TASK STATEMENT
In the entries below, find the line with "- M.S., Computer" and the line with "## Publications". Return those two lines and all lines between them, exactly.

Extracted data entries
___

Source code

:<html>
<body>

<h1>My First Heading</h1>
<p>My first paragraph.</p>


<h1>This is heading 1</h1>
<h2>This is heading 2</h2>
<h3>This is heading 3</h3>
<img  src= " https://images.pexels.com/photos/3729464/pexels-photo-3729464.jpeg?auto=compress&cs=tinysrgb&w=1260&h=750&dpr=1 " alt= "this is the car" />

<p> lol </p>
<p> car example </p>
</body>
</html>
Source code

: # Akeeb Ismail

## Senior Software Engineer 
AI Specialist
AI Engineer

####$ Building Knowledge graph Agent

___

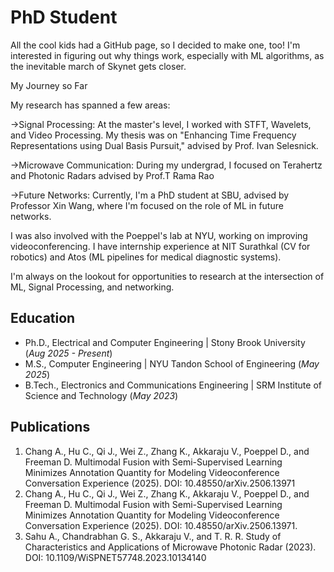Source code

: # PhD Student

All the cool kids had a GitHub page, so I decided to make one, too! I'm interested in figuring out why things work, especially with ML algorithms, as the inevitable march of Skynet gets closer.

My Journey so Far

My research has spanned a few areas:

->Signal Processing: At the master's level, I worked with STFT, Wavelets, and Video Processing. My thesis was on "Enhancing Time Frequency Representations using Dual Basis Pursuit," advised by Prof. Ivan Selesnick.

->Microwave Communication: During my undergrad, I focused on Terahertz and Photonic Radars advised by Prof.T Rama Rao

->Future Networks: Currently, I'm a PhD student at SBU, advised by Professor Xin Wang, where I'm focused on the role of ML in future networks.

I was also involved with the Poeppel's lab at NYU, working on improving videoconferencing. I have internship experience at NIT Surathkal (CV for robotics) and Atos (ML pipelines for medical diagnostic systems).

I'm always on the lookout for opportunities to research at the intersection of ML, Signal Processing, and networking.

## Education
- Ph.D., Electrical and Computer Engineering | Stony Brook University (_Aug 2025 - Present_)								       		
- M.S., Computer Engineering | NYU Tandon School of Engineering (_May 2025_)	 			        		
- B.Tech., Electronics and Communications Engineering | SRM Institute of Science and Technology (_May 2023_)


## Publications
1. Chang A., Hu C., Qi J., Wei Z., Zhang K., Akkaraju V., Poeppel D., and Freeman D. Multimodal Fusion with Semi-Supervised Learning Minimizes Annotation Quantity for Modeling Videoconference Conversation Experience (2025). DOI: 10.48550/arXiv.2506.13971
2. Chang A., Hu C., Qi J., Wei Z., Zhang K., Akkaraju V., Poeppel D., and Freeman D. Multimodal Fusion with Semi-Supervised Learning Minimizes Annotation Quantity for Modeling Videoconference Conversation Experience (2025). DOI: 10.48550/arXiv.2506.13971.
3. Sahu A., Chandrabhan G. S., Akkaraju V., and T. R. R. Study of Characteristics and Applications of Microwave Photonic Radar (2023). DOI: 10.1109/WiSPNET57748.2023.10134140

___

FINISHED EXERCISE
- M.S., Computer Engineering | NYU Tandon School of Engineering (_May 2025_)	 			        		
- B.Tech., Electronics and Communications Engineering | SRM Institute of Science and Technology (_May 2023_)


## Publications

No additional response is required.